When Quinn leaves, Mr Blank flicks through the second manuscript on the desk called Travels in the Scriptorium, by one N.R. Fanshawe. “The old man sits on the edge of the narrow bed,” it begins, “palms spread out on his knees, head down, staring at the floor... “
There is something of Italo Calvino’s The Non-existent Knight in this post-modern twist, though here Auster lacks Calvino’s joyful storytelling zest. There are echoes of Krapp’s Last Tape, by Samuel Beckett, though we are deprived of Beckett’s tightness and precision.
Auster has always rewarded his fans by making them feel clever. He turns assiduous readers into detectives, dropping clues (and planting red herrings) that link his books in a complex and self-perpetuating web of allusions. Yet even someone unfamiliar with Auster’s earlier work will realise, soon enough, that Travels in the Scriptorium is an elaborate in-joke.
For isn’t Anna, Mr Blank’s considerate carer, the heroine in Auster’s In the Country of Last Things? And didn’t Farr, the doctor, also play a part in that novel? David Zimmer is Anna’s husband in that same book and he is the protagonist of Moon Palace. Mr Blank’s lawyer, Quinn, is the ersatz detective in City of Glass, while the name Peter Stillman applies to two characters, father and son, whose history Quinn agrees to investigate. John Trause, author of the unfinished manuscript read by Mr Blank, is the elderly writer in Oracle Night.
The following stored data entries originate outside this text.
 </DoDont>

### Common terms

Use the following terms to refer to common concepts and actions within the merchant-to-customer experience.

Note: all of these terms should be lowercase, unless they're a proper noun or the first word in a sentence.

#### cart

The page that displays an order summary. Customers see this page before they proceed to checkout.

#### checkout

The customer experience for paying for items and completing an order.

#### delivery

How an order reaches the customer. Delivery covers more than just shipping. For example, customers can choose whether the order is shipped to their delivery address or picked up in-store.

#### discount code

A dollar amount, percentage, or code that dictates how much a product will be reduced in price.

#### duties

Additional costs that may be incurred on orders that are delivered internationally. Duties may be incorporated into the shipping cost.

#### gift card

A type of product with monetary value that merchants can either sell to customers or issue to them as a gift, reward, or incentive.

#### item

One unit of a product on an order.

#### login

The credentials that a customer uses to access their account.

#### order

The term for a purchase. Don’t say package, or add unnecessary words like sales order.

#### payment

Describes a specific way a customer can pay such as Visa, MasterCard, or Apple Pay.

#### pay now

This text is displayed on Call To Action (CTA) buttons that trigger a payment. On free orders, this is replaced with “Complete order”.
Benjamin Sachs is the central figure in Leviathan. Fanshawe is the missing writer whose identity is usurped by the narrator in The Locked Room.
The novel’s title is reminiscent of Voyage Around my Room, Xavier de Maistre’s 18th-century mock-philosophical treatise. But Travels in the Scriptorium comes across as an earnest philosophical statement about storytelling and the author’s fate. Here is the novelist, old and confused, held to account by his own characters. The ultimate punishment is to find himself forever locked within his own work.
“Without him, we are nothing,” the novelist’s own creation writes, “but the paradox is that we, the figments of another mind, will outlive the mind that made us, for once we are thrown into the world, we continue to exist forever, and our stories go on being told, even after we are dead.” Luigi Pirandello said as much 75 years ago, though his play Six Characters in Search of an Author was less contrived and far less self-indulgent.